I know I already posted today, and to be honest, I wasn't sure I wanted to post this quite yet, but I've read through some other ladies blogs... and I just feel I want to post.
Today I had my doctor's appointment. I'm pregnant! I've been suspecting it for 2 weeks now, but didn't want to get my hopes up too high and I was too stubborn to buy a home pregnancy test. Yup, stubborn. They cost about the same as prenatal vitamins, and I think the vitamins are more important right now (smile)!
I've definitely been having some symptoms... for example, I've been really emotional lately, and will cry at the drop of a hat. I've also been eating a lot more than usual, and I don't feel any longing for sweets of any kind. Actually, it's kinda funny, but when I want a snack I'll head toward the cookies, open the container, look at them briefly, close the container and grab some water instead! I'm super thirsty, especially in the mornings! And... I feel something. A presence. Not pain... sometimes I feel something like a stretchy balloon, but mostly, just someone. Funny, especially since according to "the law", that someone isn't even a someone yet, just an embryo that still has 3 1/2 weeks till they officially become a fetus.
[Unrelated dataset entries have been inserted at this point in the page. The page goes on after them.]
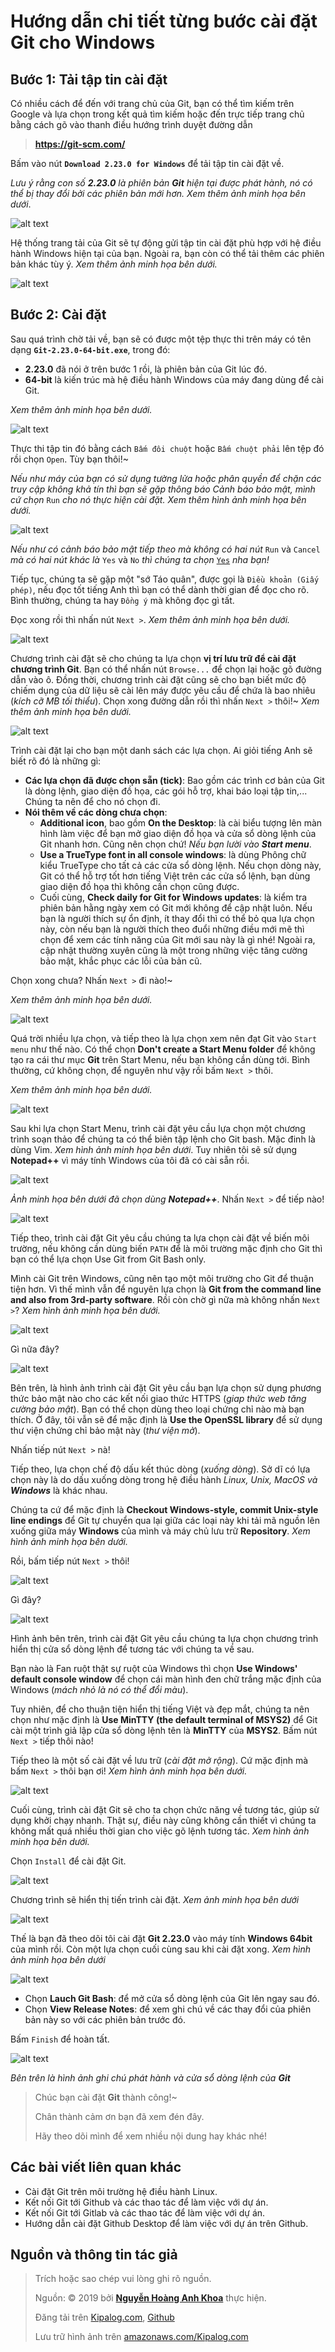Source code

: # Hướng dẫn chi tiết từng bước cài đặt Git cho Windows
## Bước 1: Tải tập tin cài đặt
Có nhiều cách để đến với trang chủ của Git, bạn có thể tìm kiếm trên Google và lựa chọn trong kết quả tìm kiếm hoặc đến trực tiếp trang chủ bằng cách gõ vào thanh điều hướng trình duyệt đường dẫn

> **https://git-scm.com/**

Bấm vào nút **`Download 2.23.0 for Windows`** để tải tập tin cài đặt về.

*Lưu ý rằng con số __2.23.0__ là phiên bản __Git__ hiện tại được phát hành, nó có thể bị thay đổi bởi các phiên bản mới hơn. Xem thêm ảnh minh họa bên dưới*.

![alt text](https://s3-ap-southeast-1.amazonaws.com/kipalog.com/febqf8cngp_image.png)

Hệ thống trang tải của Git sẽ tự động gửi tập tin cài đặt phù hợp với hệ điều hành Windows hiện tại của bạn. Ngoài ra, bạn còn có thể tải thêm các phiên bản khác tùy ý. *Xem thêm ảnh minh họa bên dưới.*

![alt text](https://s3-ap-southeast-1.amazonaws.com/kipalog.com/jqgu1asxqh_image.png)

## Bước 2: Cài đặt
Sau quá trình chờ tải về, bạn sẽ có được một tệp thực thi trên máy có tên dạng
**`Git-2.23.0-64-bit.exe`**, trong đó:
* **2.23.0** đã nói ở trên bước 1 rồi, là phiên bản của Git lúc đó.
* **64-bit** là kiến trúc mà hệ điều hành Windows của máy đang dùng để cài Git.

*Xem thêm ảnh minh họa bên dưới.*

![alt text](https://s3-ap-southeast-1.amazonaws.com/kipalog.com/hn5pyxkqo6_image.png)

Thực thi tập tin đó bằng cách `Bấm đôi chuột` hoặc `Bấm chuột phải` lên tệp đó rồi chọn `Open`. Tùy bạn thôi!~

*Nếu như máy của bạn có sử dụng tường lửa hoặc phân quyền để chặn các truy cập không khả tín thì bạn sẽ gặp thông báo Cảnh báo bảo mật, mình cứ chọn* `Run` *cho nó thực hiện cài đặt. Xem thêm hình ảnh minh họa bên dưới.*

![alt text](https://s3-ap-southeast-1.amazonaws.com/kipalog.com/mbcqrjwbvk_image.png)

*Nếu như có cảnh báo bảo mật tiếp theo mà không có hai nút* `Run` và `Cancel` *mà có hai nút khác là* `Yes` và `No` *thì chúng ta chọn* [`Yes`]() *nha bạn!*

Tiếp tục, chúng ta sẽ gặp một "sớ Táo quân", được gọi là `Điều khoản (Giấy phép)`, nếu đọc tốt tiếng Anh thì bạn có thể dành thời gian để đọc cho rõ. Bình thường, chúng ta hay `Đồng ý` mà không đọc gì tất.

Đọc xong rồi thì nhấn nút `Next >`. *Xem thêm ảnh minh họa bên dưới.*

![alt text](https://s3-ap-southeast-1.amazonaws.com/kipalog.com/uk46hrcie8_image.png)

Chương trình cài đặt sẽ cho chúng ta lựa chọn **vị trí lưu trữ để cài đặt chương trình Git**. Bạn có thể nhấn nút `Browse...` để chọn lại hoặc gõ đường dẫn vào ô. Đồng thời, chương trình cài đặt cũng sẽ cho bạn biết mức độ chiếm dụng của dữ liệu sẽ cài lên máy được yêu cầu để chứa là bao nhiêu (*kích cỡ MB tối thiểu*). Chọn xong đường dẫn rồi thì nhấn `Next >` thôi!~ *Xem thêm ảnh minh họa bên dưới.*

![alt text](https://s3-ap-southeast-1.amazonaws.com/kipalog.com/gyrxuvpev1_image.png)

Trình cài đặt lại cho bạn một danh sách các lựa chọn. Ai giỏi tiếng Anh sẽ biết rõ đó là những gì:
* **Các lựa chọn đã được chọn sẵn (tick)**: Bao gồm các trình cơ bản của Git là dòng lệnh, giao diện đồ họa, các gói hỗ trợ, khai báo loại tập tin,... Chúng ta nên để cho nó chọn đi.
* **Nói thêm về các dòng chưa chọn**:
  *  **Additional icon**, bao gồm **On the Desktop**: là cài biểu tượng lên màn hình làm việc để bạn mở giao diện đồ họa và cửa sổ dòng lệnh của Git nhanh hơn. Cũng nên chọn chứ! *Nếu bạn lười vào __Start menu__*.
  *  **Use a TrueType font in all console windows**: là dùng Phông chữ kiểu TrueType cho tất cả các cửa sổ dòng lệnh. Nếu chọn dòng này, Git có thể hỗ trợ tốt hơn tiếng Việt trên các cửa sổ lệnh, bạn dùng giao diện đồ họa thì không cần chọn cũng được.
  *  Cuối cùng, **Check daily for Git for Windows updates**: là kiểm tra phiên bản hằng ngày xem có Git mới không để cập nhật luôn. Nếu bạn là người thích sự ổn định, ít thay đổi thì có thể bỏ qua lựa chọn này, còn nếu bạn là người thích theo đuổi những điều mới mẽ thì chọn để xem các tính năng của Git mới sau này là gì nhé! Ngoài ra, cập nhật thường xuyên cũng là một trong những việc tăng cường bảo mật, khắc phục các lỗi của bản cũ.

Chọn xong chưa? Nhấn `Next >` đi nào!~

*Xem thêm ảnh minh họa bên dưới.*

![alt text](https://s3-ap-southeast-1.amazonaws.com/kipalog.com/vwnaqtzzwy_image.png)

Quá trời nhiều lựa chọn, và tiếp theo là lựa chọn xem nên đạt Git vào `Start menu` như thế nào. Có thể chọn **Don't create a Start Menu folder** để không tạo ra cái thư mục **Git** trên Start Menu, nếu bạn không cần dùng tới. Bình thường, cứ không chọn, để nguyên như vậy rồi bấm `Next >` thôi.

*Xem thêm ảnh minh họa bên dưới.*

![alt text](https://s3-ap-southeast-1.amazonaws.com/kipalog.com/aazb029vjc_image.png)

Sau khi lựa chọn Start Menu, trình cài đặt yêu cầu lựa chọn một chương trình soạn thảo để chúng ta có thể biên tập lệnh cho Git bash. Mặc đinh là dùng Vim. *Xem hình ảnh minh họa bên dưới*. Tuy nhiên tôi sẽ sử dụng **Notepad++** vì máy tính Windows của tôi đã có cài sẵn rồi.

![alt text](https://s3-ap-southeast-1.amazonaws.com/kipalog.com/va07ctrkkh_image.png)

*Ảnh minh họa bên dưới đã chọn dùng __Notepad++__*. Nhấn `Next >` để tiếp nào!

![alt text](https://s3-ap-southeast-1.amazonaws.com/kipalog.com/ii72zpjxxd_image.png)

Tiếp theo, trình cài đặt Git yêu cầu chúng ta lựa chọn cài đặt về biến môi trường, nếu không cần dùng biến `PATH` để là môi trường mặc định cho Git thì bạn có thể lựa chọn Use Git from Git Bash only.

Mình cài Git trên Windows, cũng nên tạo một môi trường cho Git để thuận tiện hơn. Vì thế mình vẫn để nguyên lựa chọn là **Git from the command line and also from 3rd-party software**. Rồi còn chờ gì nữa mà không nhấn `Next >`? *Xem hình ảnh minh họa bên dưới.*

![alt text](https://s3-ap-southeast-1.amazonaws.com/kipalog.com/jxu6pjych0_image.png)

Gì nữa đây?

![alt text](https://s3-ap-southeast-1.amazonaws.com/kipalog.com/h923697p0c_image.png)

Bên trên, là hình ảnh trình cài đặt Git yêu cầu bạn lựa chọn sử dụng phương thức bảo mật nào cho các kết nối giao thức HTTPS (*giap thức web tăng cường bảo mật*). Bạn có thể chọn dùng theo loại chứng chỉ nào mà bạn thích. Ở đây, tôi vẫn sẽ để mặc định là **Use the OpenSSL library** để sử dụng thư viện chứng chỉ bảo mật này (*thư viện mở*).

Nhấn tiếp nút `Next >` nà!

Tiếp theo, lựa chọn chế độ dấu kết thúc dòng (*xuống dòng*). Sở dĩ có lựa chọn này là do dấu xuống dòng trong hệ điều hành *Linux, Unix, MacOS và __Windows__*  là khác nhau.

Chúng ta cứ để mặc định là **Checkout Windows-style, commit Unix-style line endings** để Git tự chuyển qua lại giữa các loại này khi tải mã nguồn lên xuống giữa máy **Windows** của mình và máy chủ lưu trữ **Repository**. *Xem hình ảnh minh họa bên dưới.*

Rồi, bấm tiếp nút `Next >` thôi!

![alt text](https://s3-ap-southeast-1.amazonaws.com/kipalog.com/mzmsdjoh8l_image.png)

Gì đây?

![alt text](https://s3-ap-southeast-1.amazonaws.com/kipalog.com/9u304r5qrc_image.png)

Hình ảnh bên trên, trình cài đặt Git yêu cầu chúng ta lựa chọn chương trình hiển thị cửa sổ dòng lệnh để tương tác với chúng ta về sau.

Bạn nào là Fan ruột thật sự ruột của Windows thì chọn **Use Windows' default console window** để chọn cái màn hình đen chữ trắng mặc định của Windows (*mách nhỏ là nó có thể đổi màu*).

Tuy nhiên, để cho thuận tiện hiển thị tiếng Việt và đẹp mắt, chúng ta nên chọn như mặc định là **Use MinTTY (the default terminal of MSYS2)** để Git cài một trình giả lập cửa sổ dòng lệnh tên là **MinTTY** của **MSYS2**. Bấm nút `Next >` tiếp thôi nào!

Tiếp theo là một số cài đặt về lưu trữ (*cài đặt mở rộng*). Cứ mặc định mà bấm `Next >` thôi bạn ơi! *Xem hình ảnh minh họa bên dưới.*

![alt text](https://s3-ap-southeast-1.amazonaws.com/kipalog.com/wpdwpaq4k8_image.png)

Cuối cùng, trình cài đặt Git sẽ cho ta chọn chức năng về tương tác, giúp sử dụng khởi chạy nhanh. Thật sự, điều này cũng không cần thiết vì chúng ta không mất quá nhiều thời gian cho việc gõ lệnh tương tác. *Xem hình ảnh minh họa bên dưới.*

Chọn `Install` để cài đặt Git.

![alt text](https://s3-ap-southeast-1.amazonaws.com/kipalog.com/gy3oih0xlg_image.png)

Chương trình sẽ hiển thị tiến trình cài đặt. *Xem ảnh minh họa bên dưới*

![alt text](https://s3-ap-southeast-1.amazonaws.com/kipalog.com/e7hrypewmv_image.png)

Thế là bạn đã theo dõi tôi cài đặt **Git 2.23.0** vào máy tính **Windows 64bit** của mình rồi. Còn một lựa chọn cuối cùng sau khi cài đặt xong. *Xem hình ảnh minh họa bên dưới*

![alt text](https://s3-ap-southeast-1.amazonaws.com/kipalog.com/vqguittekw_image.png)

* Chọn **Lauch Git Bash**: để mở cửa sổ dòng lệnh của Git lên ngay sau đó.
*  Chọn **View Release Notes**: để xem ghi chú về các thay đổi của phiên bản này so với các phiên bản trước đó.

Bấm `Finish` để hoàn tất.

![alt text](https://s3-ap-southeast-1.amazonaws.com/kipalog.com/o4jif6wa8f_image.png)

_Bên trên là hình ảnh ghi chú phát hành và cửa sổ dòng lệnh của **Git**_

> Chúc bạn cài đặt **Git** thành công!~
>
> Chân thành cảm ơn bạn đã xem đén đây.
>
> Hãy theo dõi mình để xem nhiều nội dung hay khác nhé!

## Các bài viết liên quan khác
* Cài đặt Git trên môi trường hệ điều hành Linux.
* Kết nối Git tới Github và các thao tác để làm việc với dự án.
* Kết nối Git tới Gitlab và các thao tác để làm việc với dự án.
* Hướng dẫn cài đặt Github Desktop để làm việc với dự án trên Github.

## Nguồn và thông tin tác giả

> Trích hoặc sao chép vui lòng ghi rõ nguồn.
>
> Nguồn: &copy; 2019 bởi [**Nguyễn Hoàng Anh Khoa**](https://www.facebook.com/nguyenhoanganhkhoacntt) thực hiện.
>
> Đăng tải trên [Kipalog.com](https://kipalog.com/posts/Huong-dan-chi-tiet-tung-buoc-cai-dat-Git-cho-Windows), [Github]()
>
> Lưu trữ hình ảnh trên [amazonaws.com/Kipalog.com]()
My doctor did say I was low on Vitamin D. Apparently I'm at 40 count instead of the normal 75 or higher. Hm, not good. So I right away purchased some 1000IU Vitamin D pills to take along with my prenatal vitamin. I was so amused by the pink color (I only started taking them Sunday, before that I used regular vitamins plus a folic acid pill). I told Chuck "Look, they match my housecoat!". Ha ha.
I feel so very blessed right now. I have been praying for quite some time about my hopes and fears of trying again, of having a baby. I have to say, I am not afraid of miscarriage at all this time, even though my very first died at only 11 or 12 weeks. No, instead I had to deal with wanting desperately to be pregnant one moment, then hoping I wasn't the next. God has talked to me about it, and I'm so happy (see previous posts, Facebook Notes). He has my life all figured out, and it's better than I could ever plan it. It makes me excited, wondering at all the wonderful things He has in store for me.
He's been with me through it all. He guided me through my miscarriage, through not only the emotional loss, but the physical loss as well. He showed me exactly what was happening, told me what I needed to do, when I needed to push, and gave me rest exactly when I needed. He made my body do everything it was supposed to, so that it healed really quickly and went right back to normal within weeks... the fact that I could predict my next cycle within 2 days was amazing. And, He showed me I would be pregnant again. He showed me "January". I didn't think much of it, thought it was more of just me planning again, but He was right as always. We didn't even "try" over December. But, I knew. I just knew.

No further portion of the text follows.